DIRECTIONS FOR THIS TASK >>
Exactly as written, return every line of the data below apart from the pictures.

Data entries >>
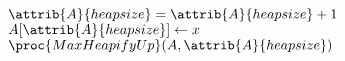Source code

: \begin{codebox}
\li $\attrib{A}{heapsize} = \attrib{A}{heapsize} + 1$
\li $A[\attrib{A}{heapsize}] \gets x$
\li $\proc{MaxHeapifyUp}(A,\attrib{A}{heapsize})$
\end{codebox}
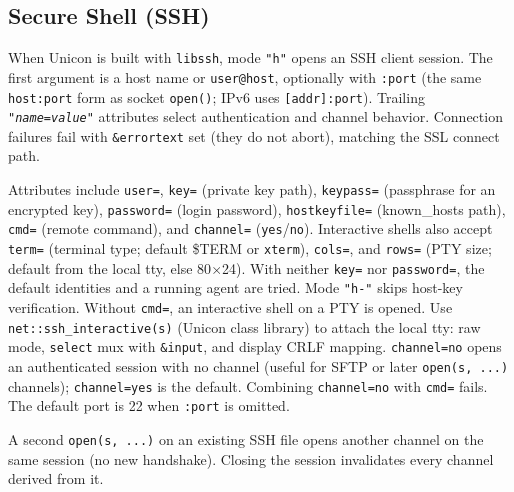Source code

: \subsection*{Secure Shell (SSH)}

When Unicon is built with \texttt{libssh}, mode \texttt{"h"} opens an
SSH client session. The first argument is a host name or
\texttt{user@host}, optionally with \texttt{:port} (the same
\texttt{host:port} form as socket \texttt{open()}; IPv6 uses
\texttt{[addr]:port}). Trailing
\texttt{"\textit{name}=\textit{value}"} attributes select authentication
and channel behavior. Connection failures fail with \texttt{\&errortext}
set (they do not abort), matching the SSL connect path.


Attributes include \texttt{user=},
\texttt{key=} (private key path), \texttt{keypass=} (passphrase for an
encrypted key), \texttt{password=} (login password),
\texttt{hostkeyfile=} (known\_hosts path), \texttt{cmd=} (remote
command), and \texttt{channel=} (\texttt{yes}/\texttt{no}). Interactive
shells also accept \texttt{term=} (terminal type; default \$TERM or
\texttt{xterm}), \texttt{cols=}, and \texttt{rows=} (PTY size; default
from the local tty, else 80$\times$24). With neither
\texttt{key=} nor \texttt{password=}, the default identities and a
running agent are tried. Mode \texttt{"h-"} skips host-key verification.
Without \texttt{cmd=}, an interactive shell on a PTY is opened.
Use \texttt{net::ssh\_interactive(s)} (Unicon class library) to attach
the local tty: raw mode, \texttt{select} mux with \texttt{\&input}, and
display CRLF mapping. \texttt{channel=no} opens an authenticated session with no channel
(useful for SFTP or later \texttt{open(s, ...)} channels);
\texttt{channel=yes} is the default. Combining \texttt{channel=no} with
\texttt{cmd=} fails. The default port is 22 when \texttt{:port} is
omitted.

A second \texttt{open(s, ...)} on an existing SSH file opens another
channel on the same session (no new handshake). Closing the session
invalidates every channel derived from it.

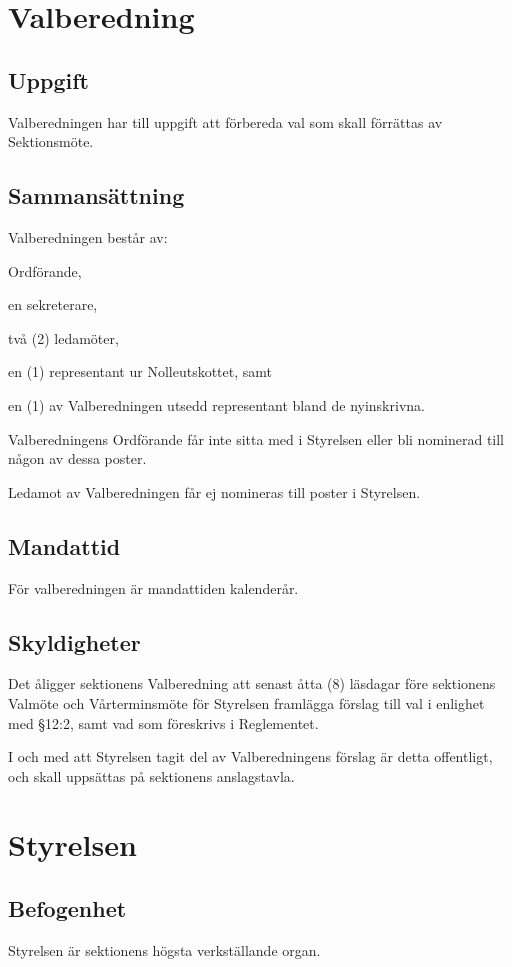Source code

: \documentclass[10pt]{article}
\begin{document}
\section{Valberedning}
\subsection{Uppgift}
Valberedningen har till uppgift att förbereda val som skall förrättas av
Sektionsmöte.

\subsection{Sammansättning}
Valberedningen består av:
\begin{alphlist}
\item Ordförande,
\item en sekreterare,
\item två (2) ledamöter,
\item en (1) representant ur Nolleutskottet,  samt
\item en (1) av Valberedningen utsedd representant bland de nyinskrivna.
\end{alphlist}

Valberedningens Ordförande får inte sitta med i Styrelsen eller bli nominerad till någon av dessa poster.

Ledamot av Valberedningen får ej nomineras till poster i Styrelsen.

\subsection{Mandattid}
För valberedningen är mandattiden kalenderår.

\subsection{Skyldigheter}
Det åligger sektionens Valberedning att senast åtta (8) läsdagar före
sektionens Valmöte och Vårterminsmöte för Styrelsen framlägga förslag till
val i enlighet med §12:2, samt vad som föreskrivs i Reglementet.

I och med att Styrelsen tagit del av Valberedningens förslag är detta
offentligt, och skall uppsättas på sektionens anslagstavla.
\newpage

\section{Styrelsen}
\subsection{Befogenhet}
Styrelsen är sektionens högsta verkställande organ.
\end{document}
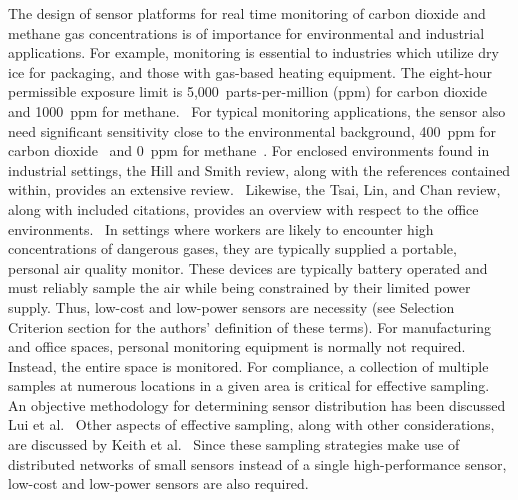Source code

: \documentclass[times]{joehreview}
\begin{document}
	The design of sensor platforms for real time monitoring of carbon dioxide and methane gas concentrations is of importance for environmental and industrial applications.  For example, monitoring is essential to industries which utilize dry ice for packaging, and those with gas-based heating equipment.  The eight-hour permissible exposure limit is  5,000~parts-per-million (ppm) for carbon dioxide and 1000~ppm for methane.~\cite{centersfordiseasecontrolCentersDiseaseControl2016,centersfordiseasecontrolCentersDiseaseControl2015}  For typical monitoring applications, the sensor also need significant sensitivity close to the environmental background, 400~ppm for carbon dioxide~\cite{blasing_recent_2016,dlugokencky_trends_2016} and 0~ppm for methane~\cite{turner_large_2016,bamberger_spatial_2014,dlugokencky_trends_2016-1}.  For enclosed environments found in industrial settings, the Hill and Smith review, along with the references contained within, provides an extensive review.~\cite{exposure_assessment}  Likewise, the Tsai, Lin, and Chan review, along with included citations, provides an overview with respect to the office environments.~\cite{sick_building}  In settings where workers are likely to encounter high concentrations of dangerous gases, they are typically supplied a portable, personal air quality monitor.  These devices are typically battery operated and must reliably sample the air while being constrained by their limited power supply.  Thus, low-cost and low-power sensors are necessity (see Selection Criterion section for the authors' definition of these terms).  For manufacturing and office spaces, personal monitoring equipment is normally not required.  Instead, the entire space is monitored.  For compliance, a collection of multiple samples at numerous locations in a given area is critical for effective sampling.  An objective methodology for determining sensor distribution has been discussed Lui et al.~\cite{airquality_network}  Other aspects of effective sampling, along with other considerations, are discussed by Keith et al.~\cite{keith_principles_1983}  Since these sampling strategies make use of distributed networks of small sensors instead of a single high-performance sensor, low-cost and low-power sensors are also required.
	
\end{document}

YOUR RESPONSE >>
Source code

: \begin{codebox}
\li $\attrib{A}{heapsize} = \attrib{A}{heapsize} + 1$
\li $A[\attrib{A}{heapsize}] \gets x$
\li $\proc{MaxHeapifyUp}(A,\attrib{A}{heapsize})$
\end{codebox}
Source code

: \subsection*{Secure Shell (SSH)}

When Unicon is built with \texttt{libssh}, mode \texttt{"h"} opens an
SSH client session. The first argument is a host name or
\texttt{user@host}, optionally with \texttt{:port} (the same
\texttt{host:port} form as socket \texttt{open()}; IPv6 uses
\texttt{[addr]:port}). Trailing
\texttt{"\textit{name}=\textit{value}"} attributes select authentication
and channel behavior. Connection failures fail with \texttt{\&errortext}
set (they do not abort), matching the SSL connect path.


Attributes include \texttt{user=},
\texttt{key=} (private key path), \texttt{keypass=} (passphrase for an
encrypted key), \texttt{password=} (login password),
\texttt{hostkeyfile=} (known\_hosts path), \texttt{cmd=} (remote
command), and \texttt{channel=} (\texttt{yes}/\texttt{no}). Interactive
shells also accept \texttt{term=} (terminal type; default \$TERM or
\texttt{xterm}), \texttt{cols=}, and \texttt{rows=} (PTY size; default
from the local tty, else 80$\times$24). With neither
\texttt{key=} nor \texttt{password=}, the default identities and a
running agent are tried. Mode \texttt{"h-"} skips host-key verification.
Without \texttt{cmd=}, an interactive shell on a PTY is opened.
Use \texttt{net::ssh\_interactive(s)} (Unicon class library) to attach
the local tty: raw mode, \texttt{select} mux with \texttt{\&input}, and
display CRLF mapping. \texttt{channel=no} opens an authenticated session with no channel
(useful for SFTP or later \texttt{open(s, ...)} channels);
\texttt{channel=yes} is the default. Combining \texttt{channel=no} with
\texttt{cmd=} fails. The default port is 22 when \texttt{:port} is
omitted.

A second \texttt{open(s, ...)} on an existing SSH file opens another
channel on the same session (no new handshake). Closing the session
invalidates every channel derived from it.

Source code

: \documentclass[10pt]{article}
\begin{document}
\section{Valberedning}
\subsection{Uppgift}
Valberedningen har till uppgift att förbereda val som skall förrättas av
Sektionsmöte.

\subsection{Sammansättning}
Valberedningen består av:
\begin{alphlist}
\item Ordförande,
\item en sekreterare,
\item två (2) ledamöter,
\item en (1) representant ur Nolleutskottet,  samt
\item en (1) av Valberedningen utsedd representant bland de nyinskrivna.
\end{alphlist}

Valberedningens Ordförande får inte sitta med i Styrelsen eller bli nominerad till någon av dessa poster.

Ledamot av Valberedningen får ej nomineras till poster i Styrelsen.

\subsection{Mandattid}
För valberedningen är mandattiden kalenderår.

\subsection{Skyldigheter}
Det åligger sektionens Valberedning att senast åtta (8) läsdagar före
sektionens Valmöte och Vårterminsmöte för Styrelsen framlägga förslag till
val i enlighet med §12:2, samt vad som föreskrivs i Reglementet.

I och med att Styrelsen tagit del av Valberedningens förslag är detta
offentligt, och skall uppsättas på sektionens anslagstavla.
\newpage

\section{Styrelsen}
\subsection{Befogenhet}
Styrelsen är sektionens högsta verkställande organ.
\end{document}
Source code

: \documentclass[times]{joehreview}
\begin{document}
	The design of sensor platforms for real time monitoring of carbon dioxide and methane gas concentrations is of importance for environmental and industrial applications.  For example, monitoring is essential to industries which utilize dry ice for packaging, and those with gas-based heating equipment.  The eight-hour permissible exposure limit is  5,000~parts-per-million (ppm) for carbon dioxide and 1000~ppm for methane.~\cite{centersfordiseasecontrolCentersDiseaseControl2016,centersfordiseasecontrolCentersDiseaseControl2015}  For typical monitoring applications, the sensor also need significant sensitivity close to the environmental background, 400~ppm for carbon dioxide~\cite{blasing_recent_2016,dlugokencky_trends_2016} and 0~ppm for methane~\cite{turner_large_2016,bamberger_spatial_2014,dlugokencky_trends_2016-1}.  For enclosed environments found in industrial settings, the Hill and Smith review, along with the references contained within, provides an extensive review.~\cite{exposure_assessment}  Likewise, the Tsai, Lin, and Chan review, along with included citations, provides an overview with respect to the office environments.~\cite{sick_building}  In settings where workers are likely to encounter high concentrations of dangerous gases, they are typically supplied a portable, personal air quality monitor.  These devices are typically battery operated and must reliably sample the air while being constrained by their limited power supply.  Thus, low-cost and low-power sensors are necessity (see Selection Criterion section for the authors' definition of these terms).  For manufacturing and office spaces, personal monitoring equipment is normally not required.  Instead, the entire space is monitored.  For compliance, a collection of multiple samples at numerous locations in a given area is critical for effective sampling.  An objective methodology for determining sensor distribution has been discussed Lui et al.~\cite{airquality_network}  Other aspects of effective sampling, along with other considerations, are discussed by Keith et al.~\cite{keith_principles_1983}  Since these sampling strategies make use of distributed networks of small sensors instead of a single high-performance sensor, low-cost and low-power sensors are also required.
	
\end{document}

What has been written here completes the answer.